> Work to be completed: Set down a faithful copy of every record, and skip the pictures in it.

——————————

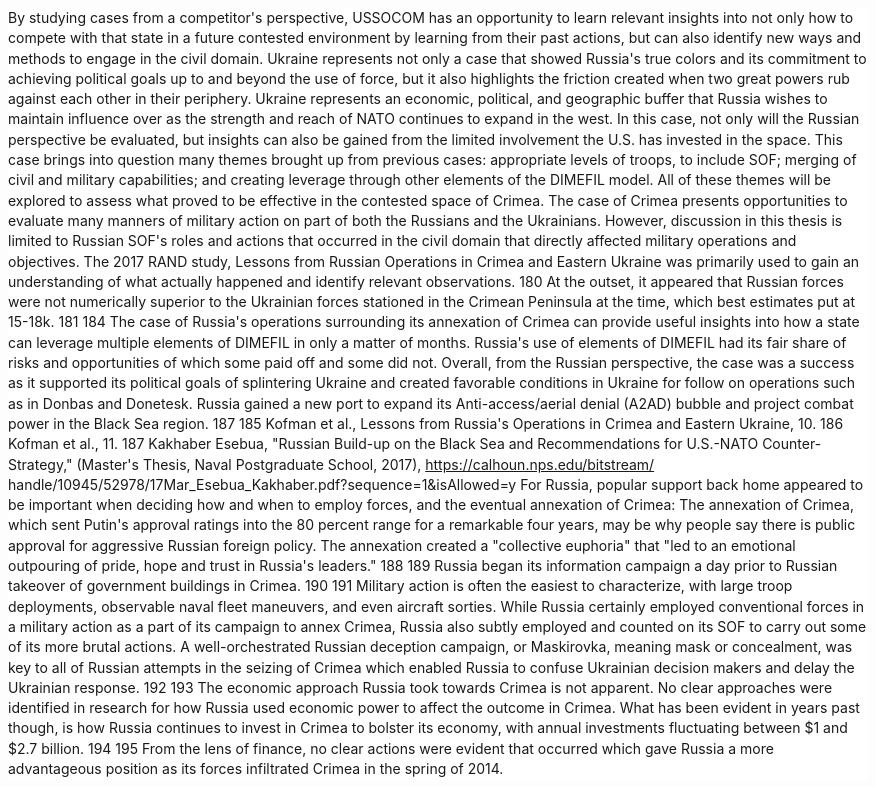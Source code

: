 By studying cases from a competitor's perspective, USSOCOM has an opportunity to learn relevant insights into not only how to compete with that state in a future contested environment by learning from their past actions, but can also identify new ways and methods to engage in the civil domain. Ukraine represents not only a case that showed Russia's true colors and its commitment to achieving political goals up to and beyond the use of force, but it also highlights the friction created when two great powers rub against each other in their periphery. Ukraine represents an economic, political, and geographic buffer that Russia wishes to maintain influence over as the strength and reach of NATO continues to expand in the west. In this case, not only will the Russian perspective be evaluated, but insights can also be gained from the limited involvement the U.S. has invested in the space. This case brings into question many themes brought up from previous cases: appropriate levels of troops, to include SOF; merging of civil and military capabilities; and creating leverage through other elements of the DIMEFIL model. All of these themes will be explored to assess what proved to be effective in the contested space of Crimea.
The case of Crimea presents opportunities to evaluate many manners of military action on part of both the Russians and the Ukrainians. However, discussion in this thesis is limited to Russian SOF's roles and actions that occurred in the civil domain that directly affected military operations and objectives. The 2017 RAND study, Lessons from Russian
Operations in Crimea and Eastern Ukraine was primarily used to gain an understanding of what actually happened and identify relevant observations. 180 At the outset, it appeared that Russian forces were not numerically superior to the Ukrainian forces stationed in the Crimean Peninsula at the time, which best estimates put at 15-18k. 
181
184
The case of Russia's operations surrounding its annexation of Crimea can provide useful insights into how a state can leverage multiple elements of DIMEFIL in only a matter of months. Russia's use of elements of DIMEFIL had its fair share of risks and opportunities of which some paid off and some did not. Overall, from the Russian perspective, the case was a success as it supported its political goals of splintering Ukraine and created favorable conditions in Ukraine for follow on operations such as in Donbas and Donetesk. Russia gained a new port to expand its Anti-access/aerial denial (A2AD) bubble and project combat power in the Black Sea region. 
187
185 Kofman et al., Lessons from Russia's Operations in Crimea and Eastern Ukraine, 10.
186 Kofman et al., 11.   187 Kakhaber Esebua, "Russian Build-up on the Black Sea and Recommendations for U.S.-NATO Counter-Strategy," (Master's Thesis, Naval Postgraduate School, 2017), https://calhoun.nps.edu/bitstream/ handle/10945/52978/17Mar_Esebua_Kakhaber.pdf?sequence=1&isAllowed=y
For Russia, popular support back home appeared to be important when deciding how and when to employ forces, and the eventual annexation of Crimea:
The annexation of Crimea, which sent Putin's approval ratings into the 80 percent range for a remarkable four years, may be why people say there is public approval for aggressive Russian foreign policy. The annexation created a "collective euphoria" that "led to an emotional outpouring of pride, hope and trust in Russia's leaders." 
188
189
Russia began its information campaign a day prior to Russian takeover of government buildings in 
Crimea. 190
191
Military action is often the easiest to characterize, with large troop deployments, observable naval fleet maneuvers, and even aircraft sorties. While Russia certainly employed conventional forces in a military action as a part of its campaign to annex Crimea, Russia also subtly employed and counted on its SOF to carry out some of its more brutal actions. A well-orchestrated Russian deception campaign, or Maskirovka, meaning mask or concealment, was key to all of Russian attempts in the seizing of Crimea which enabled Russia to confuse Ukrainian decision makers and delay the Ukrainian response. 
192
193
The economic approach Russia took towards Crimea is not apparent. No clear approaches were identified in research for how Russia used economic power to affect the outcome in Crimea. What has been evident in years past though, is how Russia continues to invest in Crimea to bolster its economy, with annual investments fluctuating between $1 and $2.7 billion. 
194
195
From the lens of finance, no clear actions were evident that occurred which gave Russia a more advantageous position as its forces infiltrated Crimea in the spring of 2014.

——————————

> Exercise response:
Source code

: By studying cases from a competitor's perspective, USSOCOM has an opportunity to learn relevant insights into not only how to compete with that state in a future contested environment by learning from their past actions, but can also identify new ways and methods to engage in the civil domain. Ukraine represents not only a case that showed Russia's true colors and its commitment to achieving political goals up to and beyond the use of force, but it also highlights the friction created when two great powers rub against each other in their periphery. Ukraine represents an economic, political, and geographic buffer that Russia wishes to maintain influence over as the strength and reach of NATO continues to expand in the west. In this case, not only will the Russian perspective be evaluated, but insights can also be gained from the limited involvement the U.S. has invested in the space. This case brings into question many themes brought up from previous cases: appropriate levels of troops, to include SOF; merging of civil and military capabilities; and creating leverage through other elements of the DIMEFIL model. All of these themes will be explored to assess what proved to be effective in the contested space of Crimea.
The case of Crimea presents opportunities to evaluate many manners of military action on part of both the Russians and the Ukrainians. However, discussion in this thesis is limited to Russian SOF's roles and actions that occurred in the civil domain that directly affected military operations and objectives. The 2017 RAND study, Lessons from Russian
Operations in Crimea and Eastern Ukraine was primarily used to gain an understanding of what actually happened and identify relevant observations. 180 At the outset, it appeared that Russian forces were not numerically superior to the Ukrainian forces stationed in the Crimean Peninsula at the time, which best estimates put at 15-18k. 
181
184
The case of Russia's operations surrounding its annexation of Crimea can provide useful insights into how a state can leverage multiple elements of DIMEFIL in only a matter of months. Russia's use of elements of DIMEFIL had its fair share of risks and opportunities of which some paid off and some did not. Overall, from the Russian perspective, the case was a success as it supported its political goals of splintering Ukraine and created favorable conditions in Ukraine for follow on operations such as in Donbas and Donetesk. Russia gained a new port to expand its Anti-access/aerial denial (A2AD) bubble and project combat power in the Black Sea region. 
187
185 Kofman et al., Lessons from Russia's Operations in Crimea and Eastern Ukraine, 10.
186 Kofman et al., 11.   187 Kakhaber Esebua, "Russian Build-up on the Black Sea and Recommendations for U.S.-NATO Counter-Strategy," (Master's Thesis, Naval Postgraduate School, 2017), https://calhoun.nps.edu/bitstream/ handle/10945/52978/17Mar_Esebua_Kakhaber.pdf?sequence=1&isAllowed=y
For Russia, popular support back home appeared to be important when deciding how and when to employ forces, and the eventual annexation of Crimea:
The annexation of Crimea, which sent Putin's approval ratings into the 80 percent range for a remarkable four years, may be why people say there is public approval for aggressive Russian foreign policy. The annexation created a "collective euphoria" that "led to an emotional outpouring of pride, hope and trust in Russia's leaders." 
188
189
Russia began its information campaign a day prior to Russian takeover of government buildings in 
Crimea. 190
191
Military action is often the easiest to characterize, with large troop deployments, observable naval fleet maneuvers, and even aircraft sorties. While Russia certainly employed conventional forces in a military action as a part of its campaign to annex Crimea, Russia also subtly employed and counted on its SOF to carry out some of its more brutal actions. A well-orchestrated Russian deception campaign, or Maskirovka, meaning mask or concealment, was key to all of Russian attempts in the seizing of Crimea which enabled Russia to confuse Ukrainian decision makers and delay the Ukrainian response. 
192
193
The economic approach Russia took towards Crimea is not apparent. No clear approaches were identified in research for how Russia used economic power to affect the outcome in Crimea. What has been evident in years past though, is how Russia continues to invest in Crimea to bolster its economy, with annual investments fluctuating between $1 and $2.7 billion. 
194
195
From the lens of finance, no clear actions were evident that occurred which gave Russia a more advantageous position as its forces infiltrated Crimea in the spring of 2014.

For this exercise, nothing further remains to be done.